I-Messages Help Teach Expected Behavior

“Tom drives me crazy,” Caroline said as she went on and on about how upset she was with her son’s behavior.

“When did you decide to let your son drive you crazy?” I asked.

“What are you talking about? I’m in control of my emotions.”

“I thought I heard you say Tom drives you crazy.”

“That’s what I said.”

“I have a picture of your three-year-old son driving your car, with you in the back seat in the starring role of Driving Miss Crazy.” There was a moment or two of awkward silence.

“Wow. I hadn’t looked at it like that. How do I get in the driver’s seat?”

“First agree that no one can make you make sad, mad or crazy, unless you give them permission. A communication technique called I-messages can help you decide how to deal with Tom’s behavior.”

I–messages can turn sentences such as “You drive me crazy” into a message about how you feel and what behavior you expect in a situation. I-messages have four parts. First, you name the behavior or situation, how you feel, the reason you feel that way and then what you would like.

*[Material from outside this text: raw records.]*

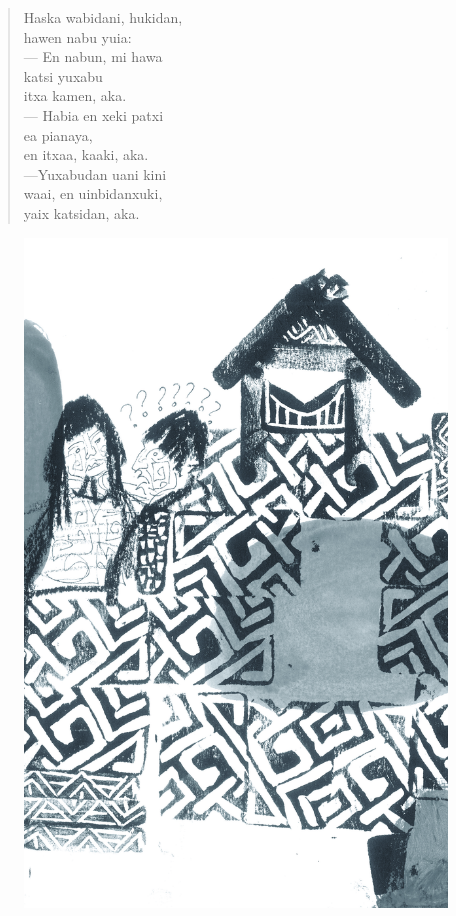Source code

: \begin{verse}
Haska wabidani, hukidan,\\
hawen nabu yuia:\\
— En nabun, mi hawa\\
katsi yuxabu\\
itxa kamen, aka.\\
— Habia en xeki patxi\\
ea pianaya,\\
en itxaa, kaaki, aka.\\
—Yuxabudan uani kini\\
waai, en uinbidanxuki,\\
yaix katsidan, aka.
\end{verse}

\vspace*{\fill}

\pagebreak
\thispagestyle{empty}
\begin{figure}
\vspace*{-1.6cm}
\hspace*{-2.2cm}\includegraphics[width=138mm]{./imgs/img9.jpg}
\end{figure}

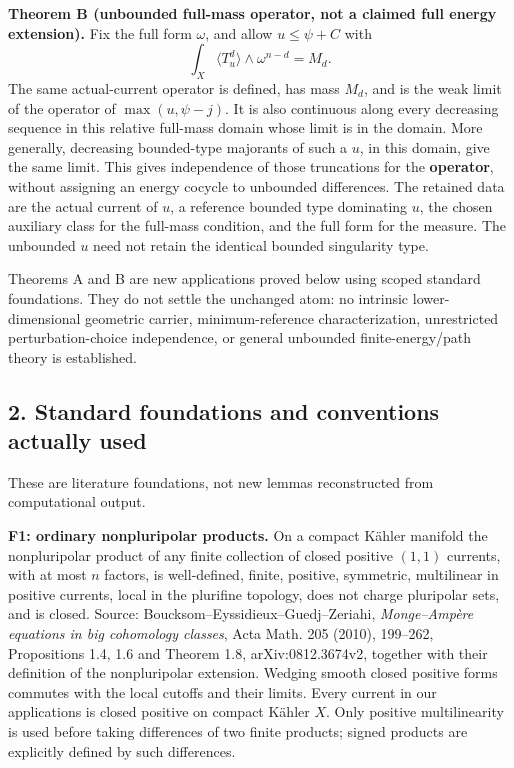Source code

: \documentclass[
  10pt,
]{article}
\begin{document}
\textbf{Theorem B (unbounded full-mass operator, not a claimed full
energy extension).} Fix the full form \(\omega\), and allow
\(u\leq\psi+C\) with \[
\int_X\langle T_u^d\rangle\wedge\omega^{n-d}=M_d.
\] The same actual-current operator is defined, has mass \(M_d\), and is
the weak limit of the operator of \(\max(u,\psi-j)\). It is also
continuous along every decreasing sequence in this relative full-mass
domain whose limit is in the domain. More generally, decreasing
bounded-type majorants of such a \(u\), in this domain, give the same
limit. This gives independence of those truncations for the
\textbf{operator}, without assigning an energy cocycle to unbounded
differences. The retained data are the actual current of \(u\), a
reference bounded type dominating \(u\), the chosen auxiliary class for
the full-mass condition, and the full form for the measure. The
unbounded \(u\) need not retain the identical bounded singularity type.

Theorems A and B are new applications proved below using scoped standard
foundations. They do not settle the unchanged atom: no intrinsic
lower-dimensional geometric carrier, minimum-reference characterization,
unrestricted perturbation-choice independence, or general unbounded
finite-energy/path theory is established.

\subsection{2. Standard foundations and conventions actually
used}\label{standard-foundations-and-conventions-actually-used}

These are literature foundations, not new lemmas reconstructed from
computational output.

\textbf{F1: ordinary nonpluripolar products.} On a compact Kähler
manifold the nonpluripolar product of any finite collection of closed
positive \((1,1)\) currents, with at most \(n\) factors, is
well-defined, finite, positive, symmetric, multilinear in positive
currents, local in the plurifine topology, does not charge pluripolar
sets, and is closed. Source: Boucksom--Eyssidieux--Guedj--Zeriahi,
\emph{Monge--Ampère equations in big cohomology classes}, Acta Math. 205
(2010), 199--262, Propositions 1.4, 1.6 and Theorem 1.8,
arXiv:0812.3674v2, together with their definition of the nonpluripolar
extension. Wedging smooth closed positive forms commutes with the local
cutoffs and their limits. Every current in our applications is closed
positive on compact Kähler \(X\). Only positive multilinearity is used
before taking differences of two finite products; signed products are
explicitly defined by such differences.
\end{document}
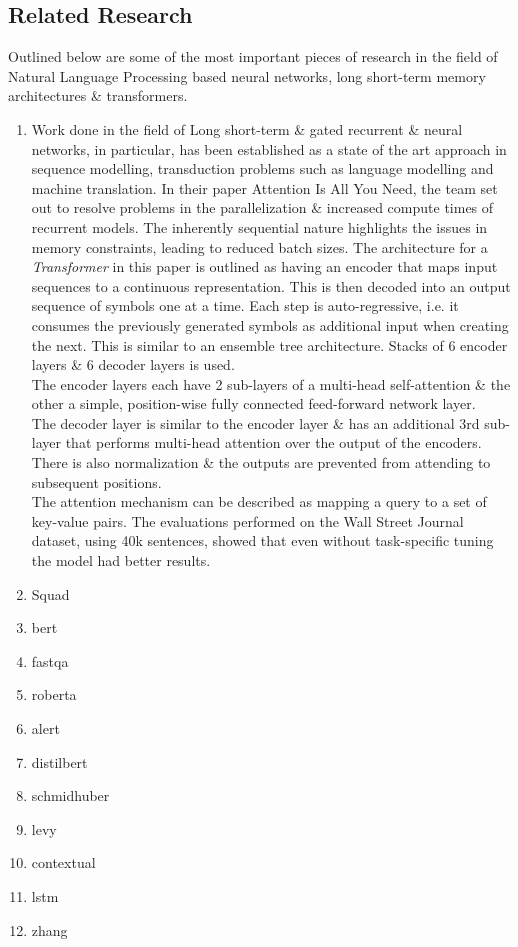 \documentclass[11pt]{article}
\begin{document}
	\subsection{Related Research}\label{rr}
	Outlined below are some of the most important pieces of research in the field of Natural Language Processing based neural networks, long short-term memory architectures \& transformers.
	\begin{enumerate}
		\item Work done in the field of Long short-term \& gated recurrent \citep{lstm} \& \citep{recurrent} neural networks, in particular, has been established as a state of the art approach in sequence modelling, transduction problems such as language modelling and machine translation.
		In their paper Attention Is All You Need,\citep{atayl} the team set out to resolve problems in the parallelization \& increased compute times of recurrent models. The inherently sequential nature highlights the issues in memory constraints, leading to reduced batch sizes.
		The architecture for a \textit{Transformer} in this paper is outlined as having an encoder that maps input sequences to a continuous representation. This is then decoded into an output sequence of symbols one at a time. Each step is auto-regressive, i.e. it consumes the previously generated symbols as additional input when creating the next. This is similar to an ensemble tree architecture. Stacks of 6 encoder layers \& 6 decoder layers is used.\\
		The encoder layers each have 2 sub-layers of a multi-head self-attention \& the other a simple, position-wise fully connected feed-forward network layer.\\
		The decoder layer is similar to the encoder layer \& has an additional 3rd sub-layer that performs multi-head attention over the output of the encoders. There is also normalization \&  the outputs are prevented from attending to subsequent positions. \\ The attention mechanism can be described as mapping a query to a set of key-value pairs\citep{atayl}. The evaluations performed on the Wall Street Journal dataset\citep{wsj}, using 40k sentences, showed that even without task-specific tuning the model had better results.
		
		\item Squad\citep{dataset}
		\item bert \citep{bert}
		\item fastqa \citep{fastQA}
		\item roberta \citep{roberta}
		\item alert \citep{albert}
		\item distilbert \cite{distil}
		\item schmidhuber \citep{schmid}
		\item levy \citep{levy}
		\item contextual \citep{contextual}
		\item lstm \citep{lstm}
		\item zhang \citep{zhang}
	\end{enumerate}
	
\end{document}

“Caroline, can you give me a behavior and how that makes you feel? Then we’ll rewrite it into an I-message,” I said.

“When Tom sticks his tongue out at me, I just want to scream.”

We rewrote this as: When you stick out your tongue at me, I feel angry because I think it’s rude. I would like you to use words and keep your tongue in your mouth, please.

Caroline and I worked from a worksheet that looked like this:
When you _______
I feel____________
I would like _______

After completing ten I-messages, Caroline read them aloud to me.

“Amazing,” Caroline said. “Saying these things out loud makes me feel more in control already. I see how I can choose how to deal with Tom’s behavior instead of getting upset.”

“I also see that some of my frustration is from trying to control Tom’s behavior in situations I shouldn’t have put him. Like going to restaurants, shopping and friends’ houses. Or up too late or too early. Take this one: ‘When you cry at a restaurant, I feel irritated because I think you should be able to sit and wait. I would like you to play with your toys.’ The truth is Tom only cries when it’s late and he’s tired and hungry. My expectations have not been realistic.”

Caroline discovered while writing I-messages that she would have to think about what the problem truly was and who owned the problem. I-messages are effective only when the problem belongs to the parent or the sender of the message. If unacceptable behavior persists after an I-message, then the next step in teaching expected behavior might be to use logical consequences.

For example, if Caroline sent an I-message to Tom about sticking out his tongue, and Tom responded by sticking out his tongue, it’s probably time for Caroline to use logical consequences.